+++ Data excerpts +++

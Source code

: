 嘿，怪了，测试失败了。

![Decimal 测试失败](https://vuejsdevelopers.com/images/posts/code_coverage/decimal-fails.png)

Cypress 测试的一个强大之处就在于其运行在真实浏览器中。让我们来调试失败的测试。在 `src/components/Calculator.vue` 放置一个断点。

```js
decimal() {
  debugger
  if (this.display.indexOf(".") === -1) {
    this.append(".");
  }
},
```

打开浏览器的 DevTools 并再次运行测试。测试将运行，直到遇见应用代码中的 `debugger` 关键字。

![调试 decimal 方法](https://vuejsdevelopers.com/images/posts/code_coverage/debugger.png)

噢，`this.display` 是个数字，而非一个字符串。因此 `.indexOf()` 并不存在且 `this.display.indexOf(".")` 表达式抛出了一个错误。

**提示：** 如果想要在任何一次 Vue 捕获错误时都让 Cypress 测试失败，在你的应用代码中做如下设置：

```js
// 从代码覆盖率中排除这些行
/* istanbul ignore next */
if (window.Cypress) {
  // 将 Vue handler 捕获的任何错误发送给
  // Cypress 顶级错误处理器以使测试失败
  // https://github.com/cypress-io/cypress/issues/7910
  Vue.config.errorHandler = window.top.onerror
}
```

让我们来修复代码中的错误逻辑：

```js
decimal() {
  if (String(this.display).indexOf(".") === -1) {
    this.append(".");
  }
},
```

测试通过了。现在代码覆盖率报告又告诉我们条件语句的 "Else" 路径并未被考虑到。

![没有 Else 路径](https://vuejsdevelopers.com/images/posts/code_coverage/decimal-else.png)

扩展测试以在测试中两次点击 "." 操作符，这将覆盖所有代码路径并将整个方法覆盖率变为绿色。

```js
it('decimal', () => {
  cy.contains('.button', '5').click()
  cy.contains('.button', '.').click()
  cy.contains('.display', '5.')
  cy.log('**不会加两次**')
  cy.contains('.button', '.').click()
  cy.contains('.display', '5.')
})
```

+++

» **Exercise**
In how many lines of the material above does the word "window" appear? Reply with the number only.

» **Solution for this exercise**
2